PROBLEM DESCRIPTION>
Search the records below for "been" and copy every line it turns up in.

INPUT RECORDS>
◆ ◆ ◆ ◆

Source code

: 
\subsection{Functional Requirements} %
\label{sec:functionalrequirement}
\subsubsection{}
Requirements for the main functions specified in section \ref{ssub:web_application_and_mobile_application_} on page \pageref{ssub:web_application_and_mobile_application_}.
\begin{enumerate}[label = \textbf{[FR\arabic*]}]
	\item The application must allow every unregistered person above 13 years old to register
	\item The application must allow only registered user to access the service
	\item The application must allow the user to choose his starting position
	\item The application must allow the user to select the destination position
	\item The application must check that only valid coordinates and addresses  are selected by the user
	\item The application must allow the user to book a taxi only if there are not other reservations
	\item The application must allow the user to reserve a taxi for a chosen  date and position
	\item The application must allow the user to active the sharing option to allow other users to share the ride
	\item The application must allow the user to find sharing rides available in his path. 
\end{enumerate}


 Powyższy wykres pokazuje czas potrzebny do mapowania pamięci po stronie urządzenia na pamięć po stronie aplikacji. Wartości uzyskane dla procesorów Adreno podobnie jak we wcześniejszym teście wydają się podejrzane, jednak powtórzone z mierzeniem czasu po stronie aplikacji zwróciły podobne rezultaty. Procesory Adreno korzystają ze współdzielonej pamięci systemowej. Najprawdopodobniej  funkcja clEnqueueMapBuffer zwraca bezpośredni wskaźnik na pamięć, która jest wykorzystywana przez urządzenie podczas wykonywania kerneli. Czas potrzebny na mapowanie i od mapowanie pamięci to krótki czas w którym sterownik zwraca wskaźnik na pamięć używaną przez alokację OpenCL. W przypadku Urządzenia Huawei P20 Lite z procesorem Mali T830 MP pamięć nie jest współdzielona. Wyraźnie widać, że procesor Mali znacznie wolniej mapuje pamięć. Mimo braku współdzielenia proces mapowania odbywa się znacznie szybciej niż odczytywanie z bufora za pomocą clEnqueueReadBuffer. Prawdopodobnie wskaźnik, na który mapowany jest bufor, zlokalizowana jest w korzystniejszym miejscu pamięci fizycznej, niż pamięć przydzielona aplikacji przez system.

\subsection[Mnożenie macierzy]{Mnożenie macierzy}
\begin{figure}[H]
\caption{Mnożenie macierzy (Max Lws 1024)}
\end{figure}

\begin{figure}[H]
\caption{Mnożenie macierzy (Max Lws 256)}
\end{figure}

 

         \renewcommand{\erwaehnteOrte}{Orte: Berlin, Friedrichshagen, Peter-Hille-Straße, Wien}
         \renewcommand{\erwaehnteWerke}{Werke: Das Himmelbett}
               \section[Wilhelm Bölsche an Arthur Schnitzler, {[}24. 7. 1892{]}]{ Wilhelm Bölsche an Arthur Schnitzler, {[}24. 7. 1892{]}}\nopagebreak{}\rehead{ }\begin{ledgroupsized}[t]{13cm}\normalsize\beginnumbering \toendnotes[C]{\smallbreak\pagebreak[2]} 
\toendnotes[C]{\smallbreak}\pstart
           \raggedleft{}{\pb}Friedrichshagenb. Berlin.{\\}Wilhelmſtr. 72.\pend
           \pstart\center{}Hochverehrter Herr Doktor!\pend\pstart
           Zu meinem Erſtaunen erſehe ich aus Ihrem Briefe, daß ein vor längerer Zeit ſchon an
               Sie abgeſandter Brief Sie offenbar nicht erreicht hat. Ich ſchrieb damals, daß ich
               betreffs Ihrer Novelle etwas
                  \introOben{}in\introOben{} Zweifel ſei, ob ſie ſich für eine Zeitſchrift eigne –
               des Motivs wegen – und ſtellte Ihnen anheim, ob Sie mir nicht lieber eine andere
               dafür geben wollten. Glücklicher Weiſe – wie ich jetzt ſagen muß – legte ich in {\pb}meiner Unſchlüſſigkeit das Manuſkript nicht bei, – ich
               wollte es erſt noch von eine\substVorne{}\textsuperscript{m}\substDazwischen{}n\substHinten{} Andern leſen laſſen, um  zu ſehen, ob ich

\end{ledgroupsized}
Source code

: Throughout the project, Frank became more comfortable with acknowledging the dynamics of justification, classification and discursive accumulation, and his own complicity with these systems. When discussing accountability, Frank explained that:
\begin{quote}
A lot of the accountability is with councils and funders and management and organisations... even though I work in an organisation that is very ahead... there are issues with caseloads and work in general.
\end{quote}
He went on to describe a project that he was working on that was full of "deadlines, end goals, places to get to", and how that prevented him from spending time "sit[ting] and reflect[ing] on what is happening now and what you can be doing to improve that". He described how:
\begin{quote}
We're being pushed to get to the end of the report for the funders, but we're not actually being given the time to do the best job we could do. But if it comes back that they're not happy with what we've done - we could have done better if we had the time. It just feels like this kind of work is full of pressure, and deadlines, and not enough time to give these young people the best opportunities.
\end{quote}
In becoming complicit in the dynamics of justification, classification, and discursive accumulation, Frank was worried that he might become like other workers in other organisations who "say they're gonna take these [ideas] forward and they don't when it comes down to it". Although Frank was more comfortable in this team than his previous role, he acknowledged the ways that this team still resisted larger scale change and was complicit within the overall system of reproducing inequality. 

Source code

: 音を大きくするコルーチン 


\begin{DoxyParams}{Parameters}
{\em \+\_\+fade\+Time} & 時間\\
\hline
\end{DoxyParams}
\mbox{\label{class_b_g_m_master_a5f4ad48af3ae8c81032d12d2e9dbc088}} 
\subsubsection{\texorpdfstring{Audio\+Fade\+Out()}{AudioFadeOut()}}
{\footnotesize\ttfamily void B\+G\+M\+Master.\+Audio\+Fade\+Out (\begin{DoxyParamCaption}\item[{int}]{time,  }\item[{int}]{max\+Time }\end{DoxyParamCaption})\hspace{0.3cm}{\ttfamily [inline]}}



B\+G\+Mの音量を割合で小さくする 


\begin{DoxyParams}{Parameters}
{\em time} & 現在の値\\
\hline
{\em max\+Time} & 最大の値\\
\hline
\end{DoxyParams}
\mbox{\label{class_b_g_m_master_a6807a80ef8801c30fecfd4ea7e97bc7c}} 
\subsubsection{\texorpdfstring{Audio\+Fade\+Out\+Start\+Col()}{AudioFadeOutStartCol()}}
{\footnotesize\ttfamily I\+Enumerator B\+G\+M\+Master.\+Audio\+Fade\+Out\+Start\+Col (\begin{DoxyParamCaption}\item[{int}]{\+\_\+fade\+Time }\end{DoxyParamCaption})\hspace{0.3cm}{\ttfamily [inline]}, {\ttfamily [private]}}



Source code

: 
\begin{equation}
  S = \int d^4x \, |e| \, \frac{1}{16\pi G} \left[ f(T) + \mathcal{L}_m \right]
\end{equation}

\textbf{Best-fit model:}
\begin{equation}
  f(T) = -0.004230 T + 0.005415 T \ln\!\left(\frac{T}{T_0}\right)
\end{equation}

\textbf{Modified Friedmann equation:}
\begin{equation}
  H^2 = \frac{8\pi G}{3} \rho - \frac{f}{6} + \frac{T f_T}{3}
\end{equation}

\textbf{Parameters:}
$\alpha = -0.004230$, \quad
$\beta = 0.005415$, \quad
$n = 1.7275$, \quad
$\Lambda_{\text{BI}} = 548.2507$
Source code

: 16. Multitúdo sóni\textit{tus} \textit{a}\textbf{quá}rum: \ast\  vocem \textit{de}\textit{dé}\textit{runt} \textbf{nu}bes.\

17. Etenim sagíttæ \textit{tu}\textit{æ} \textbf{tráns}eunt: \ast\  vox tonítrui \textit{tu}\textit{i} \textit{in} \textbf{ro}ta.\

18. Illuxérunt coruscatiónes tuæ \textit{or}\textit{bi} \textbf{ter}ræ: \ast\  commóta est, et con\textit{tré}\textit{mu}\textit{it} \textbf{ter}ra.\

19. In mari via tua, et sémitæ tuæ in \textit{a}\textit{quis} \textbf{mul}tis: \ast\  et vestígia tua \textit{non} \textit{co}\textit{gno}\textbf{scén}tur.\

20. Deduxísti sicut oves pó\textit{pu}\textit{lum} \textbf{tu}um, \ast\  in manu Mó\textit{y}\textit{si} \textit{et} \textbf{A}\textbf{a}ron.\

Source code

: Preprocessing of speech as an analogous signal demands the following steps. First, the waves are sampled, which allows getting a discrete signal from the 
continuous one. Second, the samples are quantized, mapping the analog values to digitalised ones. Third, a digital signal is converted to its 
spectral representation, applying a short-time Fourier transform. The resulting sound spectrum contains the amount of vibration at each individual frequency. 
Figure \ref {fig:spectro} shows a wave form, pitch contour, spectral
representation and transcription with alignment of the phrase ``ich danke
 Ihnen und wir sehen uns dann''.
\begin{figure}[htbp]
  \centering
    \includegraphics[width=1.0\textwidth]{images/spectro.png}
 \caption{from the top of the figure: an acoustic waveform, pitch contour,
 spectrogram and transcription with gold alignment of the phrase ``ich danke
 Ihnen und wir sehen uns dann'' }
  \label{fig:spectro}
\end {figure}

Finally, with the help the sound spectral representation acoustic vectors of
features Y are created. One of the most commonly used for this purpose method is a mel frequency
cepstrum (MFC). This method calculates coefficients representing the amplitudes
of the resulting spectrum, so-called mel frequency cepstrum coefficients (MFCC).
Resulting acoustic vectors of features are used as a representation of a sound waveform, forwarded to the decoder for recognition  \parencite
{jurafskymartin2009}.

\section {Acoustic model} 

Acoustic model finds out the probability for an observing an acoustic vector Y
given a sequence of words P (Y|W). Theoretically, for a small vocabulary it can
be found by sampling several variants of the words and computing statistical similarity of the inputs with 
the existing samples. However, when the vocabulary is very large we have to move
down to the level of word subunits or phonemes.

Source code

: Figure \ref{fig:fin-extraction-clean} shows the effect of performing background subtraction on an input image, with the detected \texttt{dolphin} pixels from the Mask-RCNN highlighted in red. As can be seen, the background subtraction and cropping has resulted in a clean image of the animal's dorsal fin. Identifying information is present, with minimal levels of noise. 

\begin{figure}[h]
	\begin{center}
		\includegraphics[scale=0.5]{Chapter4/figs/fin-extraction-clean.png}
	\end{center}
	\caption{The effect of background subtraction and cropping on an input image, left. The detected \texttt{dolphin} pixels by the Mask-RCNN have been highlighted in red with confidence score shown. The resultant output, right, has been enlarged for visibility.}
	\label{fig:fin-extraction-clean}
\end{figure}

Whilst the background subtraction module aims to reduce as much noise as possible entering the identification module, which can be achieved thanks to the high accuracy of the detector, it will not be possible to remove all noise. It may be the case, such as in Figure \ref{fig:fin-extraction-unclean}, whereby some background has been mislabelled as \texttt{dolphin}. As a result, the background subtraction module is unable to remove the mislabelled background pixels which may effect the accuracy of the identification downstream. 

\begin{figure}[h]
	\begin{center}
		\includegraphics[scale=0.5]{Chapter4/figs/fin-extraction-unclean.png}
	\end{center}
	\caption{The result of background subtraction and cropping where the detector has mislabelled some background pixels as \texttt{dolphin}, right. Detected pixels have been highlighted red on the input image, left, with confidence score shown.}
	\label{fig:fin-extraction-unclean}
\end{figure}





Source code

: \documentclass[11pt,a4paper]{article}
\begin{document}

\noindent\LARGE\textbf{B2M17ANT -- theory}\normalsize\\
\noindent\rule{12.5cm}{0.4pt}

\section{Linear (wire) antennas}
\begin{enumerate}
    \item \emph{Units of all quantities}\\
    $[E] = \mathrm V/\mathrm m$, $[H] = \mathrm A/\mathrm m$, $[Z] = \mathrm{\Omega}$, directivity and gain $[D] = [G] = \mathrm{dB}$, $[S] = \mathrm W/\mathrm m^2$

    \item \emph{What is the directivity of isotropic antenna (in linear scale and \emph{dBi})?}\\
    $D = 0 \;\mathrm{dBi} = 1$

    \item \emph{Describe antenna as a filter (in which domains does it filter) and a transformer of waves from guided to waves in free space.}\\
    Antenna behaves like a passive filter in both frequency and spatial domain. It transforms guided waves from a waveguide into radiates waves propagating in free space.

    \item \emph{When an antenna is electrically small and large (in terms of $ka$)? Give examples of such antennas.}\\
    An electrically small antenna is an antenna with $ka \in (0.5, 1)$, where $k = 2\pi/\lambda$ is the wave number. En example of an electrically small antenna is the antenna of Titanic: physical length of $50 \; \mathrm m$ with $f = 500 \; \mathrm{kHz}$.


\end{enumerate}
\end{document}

◆ ◆ ◆ ◆

COMPLETED EXERCISE>
	\caption{The effect of background subtraction and cropping on an input image, left. The detected \texttt{dolphin} pixels by the Mask-RCNN have been highlighted in red with confidence score shown. The resultant output, right, has been enlarged for visibility.}
Whilst the background subtraction module aims to reduce as much noise as possible entering the identification module, which can be achieved thanks to the high accuracy of the detector, it will not be possible to remove all noise. It may be the case, such as in Figure \ref{fig:fin-extraction-unclean}, whereby some background has been mislabelled as \texttt{dolphin}. As a result, the background subtraction module is unable to remove the mislabelled background pixels which may effect the accuracy of the identification downstream. 
	\caption{The result of background subtraction and cropping where the detector has mislabelled some background pixels as \texttt{dolphin}, right. Detected pixels have been highlighted red on the input image, left, with confidence score shown.}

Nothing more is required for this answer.